Your objective
Report all lines of the data below that hold the word "Presenting".

*** Recorded data ***

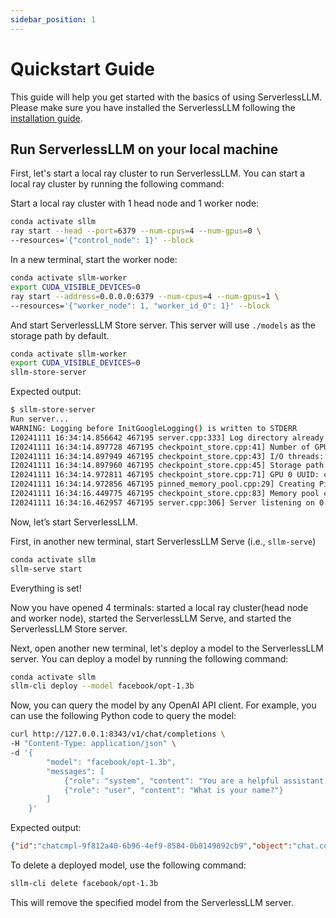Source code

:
 ```yaml
---
sidebar_position: 1
---
```


# Quickstart Guide

This guide will help you get started with the basics of using ServerlessLLM. Please make sure you have installed the ServerlessLLM following the [installation guide](./installation.md).

## Run ServerlessLLM on your local machine
First, let's start a local ray cluster to run ServerlessLLM. You can start a local ray cluster by running the following command:

Start a local ray cluster with 1 head node and 1 worker node:
```bash
conda activate sllm
ray start --head --port=6379 --num-cpus=4 --num-gpus=0 \
--resources='{"control_node": 1}' --block
```

In a new terminal, start the worker node:
```bash
conda activate sllm-worker
export CUDA_VISIBLE_DEVICES=0
ray start --address=0.0.0.0:6379 --num-cpus=4 --num-gpus=1 \
--resources='{"worker_node": 1, "worker_id_0": 1}' --block
```

And start ServerlessLLM Store server. This server will use `./models` as the storage path by default.

```bash
conda activate sllm-worker
export CUDA_VISIBLE_DEVICES=0
sllm-store-server
```

Expected output:
```bash
$ sllm-store-server
Run server...
WARNING: Logging before InitGoogleLogging() is written to STDERR
I20241111 16:34:14.856642 467195 server.cpp:333] Log directory already exists.
I20241111 16:34:14.897728 467195 checkpoint_store.cpp:41] Number of GPUs: 1
I20241111 16:34:14.897949 467195 checkpoint_store.cpp:43] I/O threads: 4, chunk size: 32MB
I20241111 16:34:14.897960 467195 checkpoint_store.cpp:45] Storage path: "./models/"
I20241111 16:34:14.972811 467195 checkpoint_store.cpp:71] GPU 0 UUID: c9938b31-33b0-e02f-24c5-88bd6fbe19ad
I20241111 16:34:14.972856 467195 pinned_memory_pool.cpp:29] Creating PinnedMemoryPool with 128 buffers of 33554432 bytes
I20241111 16:34:16.449775 467195 checkpoint_store.cpp:83] Memory pool created with 4GB
I20241111 16:34:16.462957 467195 server.cpp:306] Server listening on 0.0.0.0:8073
```

Now, let’s start ServerlessLLM.

First, in another new terminal, start ServerlessLLM Serve (i.e., `sllm-serve`)

```bash
conda activate sllm
sllm-serve start
```

Everything is set!

Now you have opened 4 terminals: started a local ray cluster(head node and worker node), started the ServerlessLLM Serve, and started the ServerlessLLM Store server.

Next, open another new terminal, let's deploy a model to the ServerlessLLM server. You can deploy a model by running the following command:

```bash
conda activate sllm
sllm-cli deploy --model facebook/opt-1.3b
```

Now, you can query the model by any OpenAI API client. For example, you can use the following Python code to query the model:
```bash
curl http://127.0.0.1:8343/v1/chat/completions \
-H "Content-Type: application/json" \
-d '{
        "model": "facebook/opt-1.3b",
        "messages": [
            {"role": "system", "content": "You are a helpful assistant."},
            {"role": "user", "content": "What is your name?"}
        ]
    }'
```
Expected output:
```json
{"id":"chatcmpl-9f812a40-6b96-4ef9-8584-0b8149892cb9","object":"chat.completion","created":1720021153,"model":"facebook/opt-1.3b","choices":[{"index":0,"message":{"role":"assistant","content":"system: You are a helpful assistant.\nuser: What is your name?\nsystem: I am a helpful assistant.\n"},"logprobs":null,"finish_reason":"stop"}],"usage":{"prompt_tokens":16,"completion_tokens":26,"total_tokens":42}}
```

To delete a deployed model, use the following command:

```bash
sllm-cli delete facebook/opt-1.3b
```

This will remove the specified model from the ServerlessLLM server.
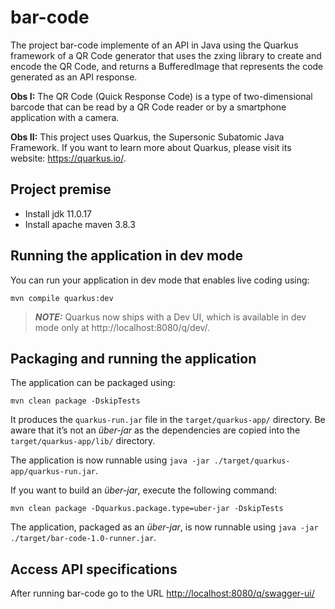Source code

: # bar-code

The project bar-code implemente of an API in Java using the Quarkus framework of a QR Code generator that uses the zxing library to create and encode the QR Code, and returns a BufferedImage that represents the code generated as an API response.

**Obs I:** The QR Code (Quick Response Code) is a type of two-dimensional barcode that can be read by a QR Code reader or by a smartphone application with a camera.

**Obs II:** This project uses Quarkus, the Supersonic Subatomic Java Framework. If you want to learn more about Quarkus, please visit its website: https://quarkus.io/.

## Project premise
- Install jdk 11.0.17
- Install apache maven 3.8.3

## Running the application in dev mode

You can run your application in dev mode that enables live coding using:
```script
mvn compile quarkus:dev
```

> **_NOTE:_**  Quarkus now ships with a Dev UI, which is available in dev mode only at http://localhost:8080/q/dev/.

## Packaging and running the application

The application can be packaged using:
```script
mvn clean package -DskipTests
```
It produces the `quarkus-run.jar` file in the `target/quarkus-app/` directory.
Be aware that it’s not an _über-jar_ as the dependencies are copied into the `target/quarkus-app/lib/` directory.

The application is now runnable using `java -jar ./target/quarkus-app/quarkus-run.jar`.

If you want to build an _über-jar_, execute the following command:
```script
mvn clean package -Dquarkus.package.type=uber-jar -DskipTests
```
The application, packaged as an _über-jar_, is now runnable using `java -jar ./target/bar-code-1.0-runner.jar`.

## Access API specifications
After running bar-code go to the URL [http://localhost:8080/q/swagger-ui/](http://localhost:8080/q/swagger-ui/)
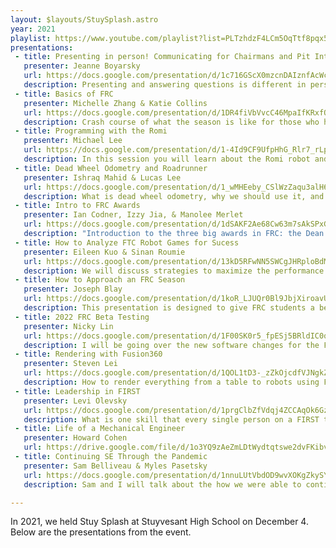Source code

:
 ```yaml
---
layout: $layouts/StuySplash.astro
year: 2021
playlist: https://www.youtube.com/playlist?list=PLTzhdzF4LCm5OqTtf8pqx5DV-KHXJ2QOU
presentations: 
 - title: Presenting in person! Communicating for Chairmans and Pit Interviews
   presenter: Jeanne Boyarsky
   url: https://docs.google.com/presentation/d/1c716GScX0mzcnDAIznfAcWcDShFhdcn6/edit?usp=sharing&ouid=117641438514045868531&rtpof=true&sd=true
   description: Presenting and answering questions is different in person than on Zoom/Teams. In this interactive session, attendees will learn tips they can use at the 2022 competition. Whether you are presenting Chairmans or encountering a judge in the pit, you’ll be prepared to communicate effectively! Jeanne Boyarsky is a Distinguished Toastmaster and has given over a hundred speeches. She has also written six books about Java and will be giving away a copy to one of the attendees.
 - title: Basics of FRC
   presenter: Michelle Zhang & Katie Collins
   url: https://docs.google.com/presentation/d/1DR4fiVbVvcC46MpaIfKRxfQ5okzx3CciGr-sISU3pTU/edit?usp=sharing
   description: Crash course of what the season is like for those who have not attended an in-person FRC season before; what to expect, what to plan for, and how to have fun.
 - title: Programming with the Romi
   presenter: Michael Lee
   url: https://docs.google.com/presentation/d/1-4Id9CF9UfpHhG_Rlr7_rLpahwCxcPAz/edit?usp=sharing&ouid=117641438514045868531&rtpof=true&sd=true
   description: In this session you will learn about the Romi robot and how you can use it to learn programming for the FIRST Robotics Competition. You will learn what the Romi is, what resources are available to learn, and see a quick demo of the Romi running Java code using WPILib.
 - title: Dead Wheel Odometry and Roadrunner
   presenter: Ishraq Mahid & Lucas Lee
   url: https://docs.google.com/presentation/d/1_wMHEeby_CSlWzZaqu3alH6xeSJO7ZdJubM_UcSJYnk/edit?usp=sharing
   description: What is dead wheel odometry, why we should use it, and how, along with an introduction to RoadRunner.
 - title: Intro to FRC Awards
   presenter: Ian Codner, Izzy Jia, & Manolee Merlet
   url: https://docs.google.com/presentation/d/1dSAKF2Ae68Cw63m7sAkSPxGSL-J2MeaWRCJ8Wevppk4/edit?usp=sharing
   description: "Introduction to the three big awards in FRC: the Dean's List Award, the Woodie Flowers Award, and the Chairman's Award."
 - title: How to Analyze FTC Robot Games for Sucess
   presenter: Eileen Kuo & Sinan Roumie
   url: https://docs.google.com/presentation/d/13kD5RFwNN5SWCgJHRploBdMRVvhd0AP-q254TjuV5xs/edit?usp=sharing
   description: We will discuss strategies to maximize the performance and mechanisms used on FTC robots!
 - title: How to Approach an FRC Season
   presenter: Joseph Blay
   url: https://docs.google.com/presentation/d/1koR_LJUQr0Bl9JbjXiroavUQUp-aPUIsiXEXa5tInns/edit?usp=sharing
   description: This presentation is designed to give FRC students a better idea of how to effectively organize and schedule their build and competition seasons as well as how to go about making decisions as a team. This presentation is targeted at helping students and mentors get ready for the upcoming season after a very long break from building robots.
 - title: 2022 FRC Beta Testing
   presenter: Nicky Lin
   url: https://docs.google.com/presentation/d/1F00SK0r5_fpESj5BRldIC0qP32ThpbPQUoDMvAnivJs/edit?usp=sharing
   description: I will be going over the new software changes for the FRC 2022 season. These include new changes to the WPILib library, new features for computer vision, and more.
 - title: Rendering with Fusion360
   presenter: Steven Lei
   url: https://docs.google.com/presentation/d/1QOL1tD3-_zZkOjcdfVJNgkZShunHqGBdf6XQ0y672g0/edit?usp=sharing
   description: How to render everything from a table to robots using Fusion360. We will learn about how to manipulate appearances and scene settings to produce high quality renderings.
 - title: Leadership in FIRST
   presenter: Levi Olevsky
   url: https://docs.google.com/presentation/d/1prgClbZfVdqj4ZCCAqOk6GzPXfn9WX9IqTCB02pEvTs/edit#slide=id.p
   description: What is one skill that every single person on a FIRST team should have? A good leader will be able to not only manage, but enhance the skills of their team, regardless if the team is two people or one hundred. Come learn what I think it takes to be a good leader.
 - title: Life of a Mechanical Engineer
   presenter: Howard Cohen
   url: https://drive.google.com/file/d/1o3YQ9zAeZmLDtWydtqtswe2dvFKibvxq/view?usp=sharing
 - title: Continuing SE Through the Pandemic
   presenter: Sam Belliveau & Myles Pasetsky
   url: https://docs.google.com/presentation/d/1nnuLUtVbdOD9wvXOKgZkySYfOO3KMaRGQvy1q63L6ew/edit
   description: Sam and I will talk about the how we were able to continue newbie education and software research through the pandemic this past year. We discuss the usage of simulations and ROMIs in learning, teaching, and testing motion profiling and computer vision. We also discuss the specific techniques we used to create IR@H ready code while only being able to meet over zoom.

---
```


In 2021, we held Stuy Splash at Stuyvesant High School on December 4. Below are the presentations from the event.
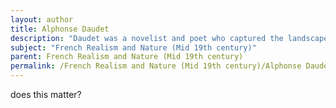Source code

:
 ```yaml
---
layout: author
title: Alphonse Daudet
description: "Daudet was a novelist and poet who captured the landscapes of southern France in his poetry. His works often blended the beauty of nature with the struggles of rural life, emblematic of Realist ideals."
subject: "French Realism and Nature (Mid 19th century)"
parent: French Realism and Nature (Mid 19th century)
permalink: /French Realism and Nature (Mid 19th century)/Alphonse Daudet/
---
```


does this matter?
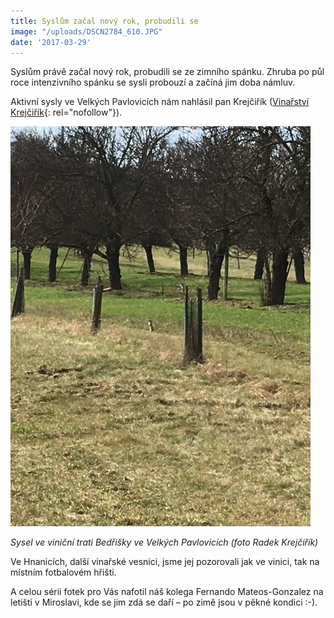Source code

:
```yaml
---
title: Syslům začal nový rok, probudili se
image: "/uploads/DSCN2784_610.JPG"
date: '2017-03-29'
---
```



Syslům právě začal nový rok, probudili se ze zimního spánku. Zhruba po
půl roce intenzivního spánku se sysli probouzí a začíná jim doba námluv.

Aktivní sysly ve Velkých Pavlovicích nám nahlásil pan Krejčiřík
([Vinařství Krejčiřík](www.vinarstvi-krejcirik.cz){: rel="nofollow"}). 

![](/uploads/IMG_8523_Krejcirik20170327.JPG)

*Sysel ve viniční trati Bedřišky ve Velkých Pavlovicích (foto Radek
Krejčiřík)*



Ve Hnanicích, další vinařské vesnici, jsme jej pozorovali jak ve vinici,
tak na místním fotbalovém hřišti. 



A celou sérii fotek pro Vás nafotil náš kolega Fernando Mateos-Gonzalez
na letišti v Miroslavi, kde se jim zdá se daří – po zimě jsou v pěkné
kondici :-).

 



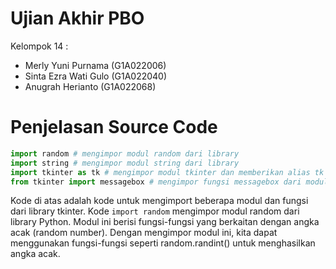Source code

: # Ujian Akhir PBO
Kelompok 14 :
* Merly Yuni Purnama    (G1A022006)
* Sinta Ezra Wati Gulo  (G1A022040)
* Anugrah Herianto      (G1A022068)

# Penjelasan Source Code
```py
import random # mengimpor modul random dari library 
import string # mengimpor modul string dari library
import tkinter as tk # mengimpor modul tkinter dan memberikan alias tk ke modul 
from tkinter import messagebox # mengimpor fungsi messagebox dari modul tkinter.
```
Kode di atas adalah kode untuk mengimport beberapa modul dan fungsi dari library tkinter. Kode `import random` mengimpor modul random dari library Python. Modul ini berisi fungsi-fungsi yang berkaitan dengan angka acak (random number). Dengan mengimpor modul ini, kita dapat menggunakan fungsi-fungsi seperti random.randint() untuk menghasilkan angka acak.
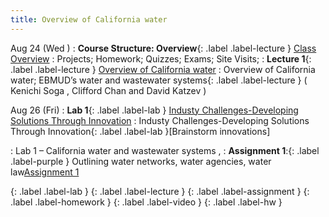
 ```yaml
---
title: Overview of California water
---
```

Aug 24 (Wed ) 
: **Course Structure: Overview**{: .label .label-lecture } [Class Overview](lecture/lec.00)
: Projects; Homework; Quizzes; Exams; Site Visits; 
: **Lecture 1**{: .label .label-lecture } [ Overview of California water](lecture/lec01)
: Overview of California water; EBMUD’s water and wastewater systems{: .label .label-lecture } ( Kenichi Soga , Clifford Chan and David Katzev )


Aug 26 (Fri) 
: **Lab 1**{: .label .label-lab } [Industy Challenges-Developing Solutions Through Innovation](lec/lab.01) 
: Industy Challenges-Developing Solutions Through Innovation{: .label .label-lab }[Brainstorm innovations]

: Lab 1 – California water and wastewater systems , 
: **Assignment 1**:{: .label .label-purple } Outlining water networks, water agencies, water law[Assignment 1](lecture/ass.01)

{: .label .label-lab } {: .label .label-lecture }
{: .label .label-assignment } {: .label .label-homework } {: .label .label-video } {: .label .label-hw }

*** End of Recorded data ***

Answer to the problem
 - title: Presenting in person! Communicating for Chairmans and Pit Interviews
   description: Presenting and answering questions is different in person than on Zoom/Teams. In this interactive session, attendees will learn tips they can use at the 2022 competition. Whether you are presenting Chairmans or encountering a judge in the pit, you’ll be prepared to communicate effectively! Jeanne Boyarsky is a Distinguished Toastmaster and has given over a hundred speeches. She has also written six books about Java and will be giving away a copy to one of the attendees.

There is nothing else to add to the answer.